• **Input for this task**
┏━━

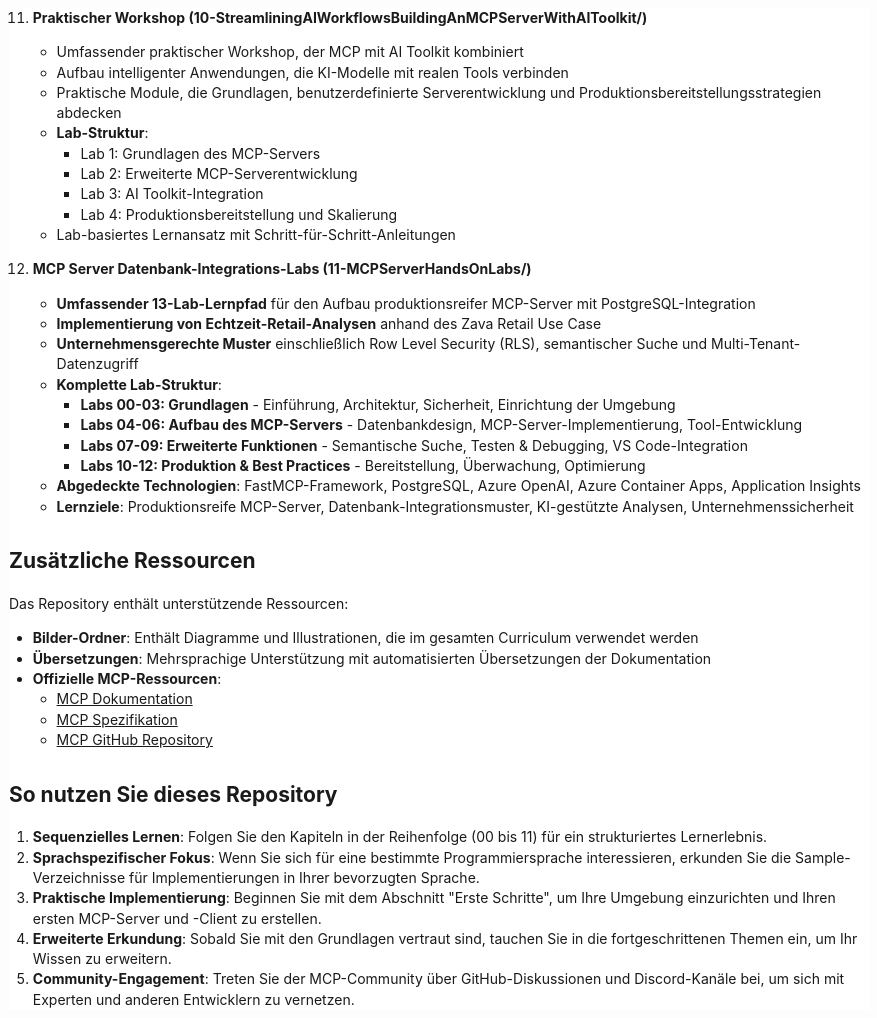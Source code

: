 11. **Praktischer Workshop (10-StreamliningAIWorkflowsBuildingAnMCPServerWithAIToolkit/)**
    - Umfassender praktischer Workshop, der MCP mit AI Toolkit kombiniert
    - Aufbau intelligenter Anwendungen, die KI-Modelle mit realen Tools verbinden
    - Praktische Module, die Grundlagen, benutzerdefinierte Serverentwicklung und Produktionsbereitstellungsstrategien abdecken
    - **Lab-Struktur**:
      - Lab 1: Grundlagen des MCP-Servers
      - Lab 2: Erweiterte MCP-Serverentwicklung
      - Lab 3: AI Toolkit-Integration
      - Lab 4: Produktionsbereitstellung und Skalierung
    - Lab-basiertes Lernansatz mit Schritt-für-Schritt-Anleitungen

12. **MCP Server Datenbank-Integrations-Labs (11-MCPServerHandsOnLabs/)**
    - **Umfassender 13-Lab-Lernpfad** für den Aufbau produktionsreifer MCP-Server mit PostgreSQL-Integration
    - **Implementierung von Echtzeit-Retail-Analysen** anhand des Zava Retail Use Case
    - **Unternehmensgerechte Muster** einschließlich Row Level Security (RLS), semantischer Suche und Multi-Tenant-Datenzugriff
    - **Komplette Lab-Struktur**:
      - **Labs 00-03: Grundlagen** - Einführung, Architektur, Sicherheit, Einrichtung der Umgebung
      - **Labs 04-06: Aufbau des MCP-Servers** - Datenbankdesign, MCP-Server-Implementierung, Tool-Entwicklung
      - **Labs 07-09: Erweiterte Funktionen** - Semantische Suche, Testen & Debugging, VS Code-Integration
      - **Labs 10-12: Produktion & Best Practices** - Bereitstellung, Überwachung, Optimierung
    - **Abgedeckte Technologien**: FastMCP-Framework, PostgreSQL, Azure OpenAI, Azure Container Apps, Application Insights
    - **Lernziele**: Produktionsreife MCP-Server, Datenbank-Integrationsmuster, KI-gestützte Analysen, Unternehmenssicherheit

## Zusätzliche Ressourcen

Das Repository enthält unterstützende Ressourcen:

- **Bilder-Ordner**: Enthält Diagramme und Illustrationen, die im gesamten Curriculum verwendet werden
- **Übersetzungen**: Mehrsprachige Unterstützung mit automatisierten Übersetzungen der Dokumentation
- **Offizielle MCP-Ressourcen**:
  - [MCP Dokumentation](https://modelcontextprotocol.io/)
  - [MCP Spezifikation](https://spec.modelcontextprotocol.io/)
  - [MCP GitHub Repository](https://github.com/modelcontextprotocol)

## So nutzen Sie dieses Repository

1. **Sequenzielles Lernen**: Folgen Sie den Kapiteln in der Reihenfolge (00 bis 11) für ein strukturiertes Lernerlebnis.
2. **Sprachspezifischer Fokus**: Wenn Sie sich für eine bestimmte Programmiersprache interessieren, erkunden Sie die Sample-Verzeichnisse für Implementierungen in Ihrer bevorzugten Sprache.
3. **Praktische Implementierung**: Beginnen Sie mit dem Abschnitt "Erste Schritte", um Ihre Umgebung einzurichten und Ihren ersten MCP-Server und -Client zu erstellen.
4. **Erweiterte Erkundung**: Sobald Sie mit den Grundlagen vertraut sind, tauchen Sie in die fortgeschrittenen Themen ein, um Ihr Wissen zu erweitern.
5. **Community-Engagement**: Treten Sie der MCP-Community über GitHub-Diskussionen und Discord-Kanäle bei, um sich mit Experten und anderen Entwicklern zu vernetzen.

┗━━

• **Exercise description**
The word to find is "Aufbau". Copy every line of the data that holds it.

• **Exercise solution**
    - Aufbau intelligenter Anwendungen, die KI-Modelle mit realen Tools verbinden
    - **Umfassender 13-Lab-Lernpfad** für den Aufbau produktionsreifer MCP-Server mit PostgreSQL-Integration
      - **Labs 04-06: Aufbau des MCP-Servers** - Datenbankdesign, MCP-Server-Implementierung, Tool-Entwicklung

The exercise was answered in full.